_Work required_. Every line below between the one holding "Какой недостаток у метода?" and the one holding "но в настоящее", inclusive, should be copied exactly, and no other line.

_Excerpted data_.

-- -- --

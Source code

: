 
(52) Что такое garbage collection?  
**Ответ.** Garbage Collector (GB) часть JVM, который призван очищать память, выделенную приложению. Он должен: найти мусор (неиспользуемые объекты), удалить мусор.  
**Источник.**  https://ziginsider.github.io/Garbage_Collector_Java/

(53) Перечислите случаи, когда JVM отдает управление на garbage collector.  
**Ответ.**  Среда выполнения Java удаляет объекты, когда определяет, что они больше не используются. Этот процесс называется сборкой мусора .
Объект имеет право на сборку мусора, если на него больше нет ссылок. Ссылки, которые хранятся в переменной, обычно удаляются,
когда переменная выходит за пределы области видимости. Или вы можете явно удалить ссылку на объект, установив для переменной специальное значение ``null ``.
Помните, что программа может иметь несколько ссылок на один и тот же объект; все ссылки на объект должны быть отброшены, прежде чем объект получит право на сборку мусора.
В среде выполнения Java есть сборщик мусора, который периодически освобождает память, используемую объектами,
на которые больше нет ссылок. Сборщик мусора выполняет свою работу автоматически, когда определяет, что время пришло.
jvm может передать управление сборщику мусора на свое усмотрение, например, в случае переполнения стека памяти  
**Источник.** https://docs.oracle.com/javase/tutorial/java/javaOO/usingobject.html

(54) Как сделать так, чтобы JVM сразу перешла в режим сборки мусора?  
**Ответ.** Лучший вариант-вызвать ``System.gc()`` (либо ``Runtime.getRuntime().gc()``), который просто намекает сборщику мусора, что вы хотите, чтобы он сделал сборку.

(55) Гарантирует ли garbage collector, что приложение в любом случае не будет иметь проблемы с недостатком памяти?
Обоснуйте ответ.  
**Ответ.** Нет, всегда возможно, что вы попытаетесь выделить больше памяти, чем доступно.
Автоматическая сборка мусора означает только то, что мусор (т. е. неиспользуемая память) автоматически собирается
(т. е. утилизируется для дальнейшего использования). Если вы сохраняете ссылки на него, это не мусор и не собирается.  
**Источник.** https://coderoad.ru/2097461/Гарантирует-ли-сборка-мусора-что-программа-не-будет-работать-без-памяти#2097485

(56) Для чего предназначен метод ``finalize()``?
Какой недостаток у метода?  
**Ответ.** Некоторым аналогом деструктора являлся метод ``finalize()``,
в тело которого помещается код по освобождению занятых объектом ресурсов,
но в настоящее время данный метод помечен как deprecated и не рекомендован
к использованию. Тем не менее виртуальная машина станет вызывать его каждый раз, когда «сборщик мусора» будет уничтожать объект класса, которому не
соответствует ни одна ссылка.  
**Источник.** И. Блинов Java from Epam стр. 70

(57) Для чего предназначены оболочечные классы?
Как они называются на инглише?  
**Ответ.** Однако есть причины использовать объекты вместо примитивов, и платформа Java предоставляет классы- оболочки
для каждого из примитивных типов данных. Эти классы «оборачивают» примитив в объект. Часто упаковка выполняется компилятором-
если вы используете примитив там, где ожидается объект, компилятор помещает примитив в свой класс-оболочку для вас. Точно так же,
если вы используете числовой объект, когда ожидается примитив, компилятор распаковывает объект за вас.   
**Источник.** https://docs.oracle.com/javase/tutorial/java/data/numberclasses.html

-- -- --

_Task answer_.
Какой недостаток у метода?  
**Ответ.** Некоторым аналогом деструктора являлся метод ``finalize()``,
в тело которого помещается код по освобождению занятых объектом ресурсов,
но в настоящее время данный метод помечен как deprecated и не рекомендован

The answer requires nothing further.